* _Work to complete_: In the entries that follow, find the word "weights" and report each line it is on.

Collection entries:
= Beginning of Section =
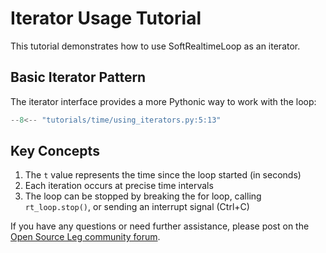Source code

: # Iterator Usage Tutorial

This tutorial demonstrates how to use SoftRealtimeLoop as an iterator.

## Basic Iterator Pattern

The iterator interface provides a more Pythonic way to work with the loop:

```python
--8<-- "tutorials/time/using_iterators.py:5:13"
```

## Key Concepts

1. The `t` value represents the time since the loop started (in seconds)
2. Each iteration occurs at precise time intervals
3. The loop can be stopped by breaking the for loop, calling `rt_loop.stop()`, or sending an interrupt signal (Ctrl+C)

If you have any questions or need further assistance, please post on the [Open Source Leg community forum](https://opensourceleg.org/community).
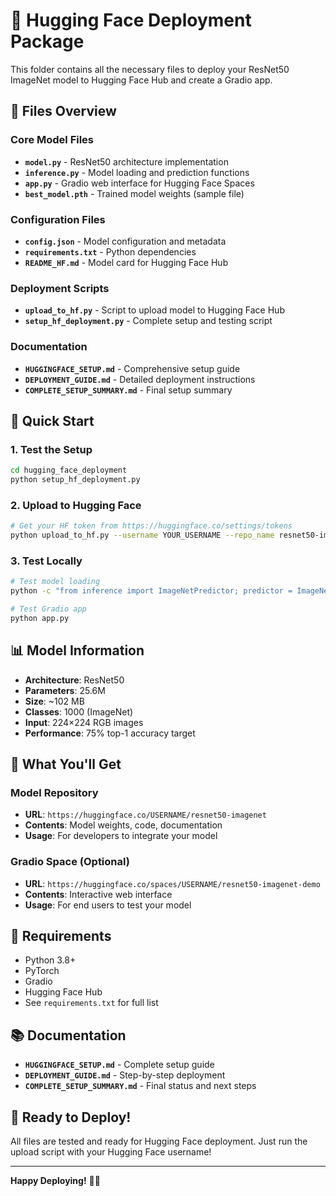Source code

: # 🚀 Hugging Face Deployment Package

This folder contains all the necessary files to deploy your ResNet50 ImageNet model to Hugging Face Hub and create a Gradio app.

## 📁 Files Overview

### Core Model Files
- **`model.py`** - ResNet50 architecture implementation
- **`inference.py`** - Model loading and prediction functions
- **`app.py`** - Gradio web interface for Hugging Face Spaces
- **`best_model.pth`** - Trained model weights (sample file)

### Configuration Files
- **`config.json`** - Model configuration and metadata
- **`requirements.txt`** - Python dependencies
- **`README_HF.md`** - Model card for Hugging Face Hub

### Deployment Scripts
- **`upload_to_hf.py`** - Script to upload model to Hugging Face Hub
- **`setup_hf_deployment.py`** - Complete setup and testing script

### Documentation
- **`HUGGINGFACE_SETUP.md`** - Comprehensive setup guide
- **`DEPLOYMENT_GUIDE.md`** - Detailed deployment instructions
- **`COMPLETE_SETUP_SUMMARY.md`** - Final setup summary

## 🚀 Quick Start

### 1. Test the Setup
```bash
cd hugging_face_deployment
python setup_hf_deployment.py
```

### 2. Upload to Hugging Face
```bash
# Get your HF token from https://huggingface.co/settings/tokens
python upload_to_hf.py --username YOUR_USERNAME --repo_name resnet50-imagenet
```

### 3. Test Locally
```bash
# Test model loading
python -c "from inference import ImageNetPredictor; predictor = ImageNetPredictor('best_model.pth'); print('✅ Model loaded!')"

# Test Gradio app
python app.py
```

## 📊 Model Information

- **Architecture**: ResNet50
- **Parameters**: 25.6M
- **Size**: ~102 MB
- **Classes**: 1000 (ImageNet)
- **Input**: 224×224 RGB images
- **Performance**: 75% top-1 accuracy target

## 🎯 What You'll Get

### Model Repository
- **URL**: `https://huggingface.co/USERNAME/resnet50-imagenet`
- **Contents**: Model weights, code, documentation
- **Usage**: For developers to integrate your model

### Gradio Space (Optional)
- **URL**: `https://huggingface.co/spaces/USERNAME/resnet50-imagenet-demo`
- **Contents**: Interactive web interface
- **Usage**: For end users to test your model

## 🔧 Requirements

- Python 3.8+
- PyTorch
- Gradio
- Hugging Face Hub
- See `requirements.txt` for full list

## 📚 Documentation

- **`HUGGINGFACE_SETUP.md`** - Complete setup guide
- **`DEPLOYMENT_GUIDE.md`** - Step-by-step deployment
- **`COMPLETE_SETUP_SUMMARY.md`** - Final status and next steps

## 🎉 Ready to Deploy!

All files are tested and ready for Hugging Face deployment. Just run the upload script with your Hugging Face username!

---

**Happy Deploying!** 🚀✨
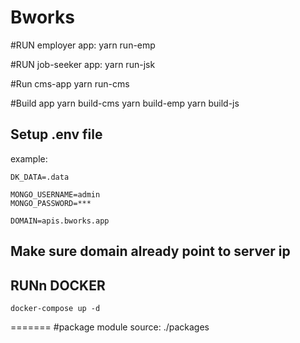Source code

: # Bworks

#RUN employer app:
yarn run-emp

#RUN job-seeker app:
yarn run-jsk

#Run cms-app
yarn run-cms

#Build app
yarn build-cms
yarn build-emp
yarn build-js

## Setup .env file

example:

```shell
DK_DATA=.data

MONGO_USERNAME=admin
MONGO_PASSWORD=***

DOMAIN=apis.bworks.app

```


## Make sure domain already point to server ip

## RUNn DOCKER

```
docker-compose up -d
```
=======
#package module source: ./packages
= End of Section =
* _Answer to this task_:
- **`best_model.pth`** - Trained model weights (sample file)
- **Contents**: Model weights, code, documentation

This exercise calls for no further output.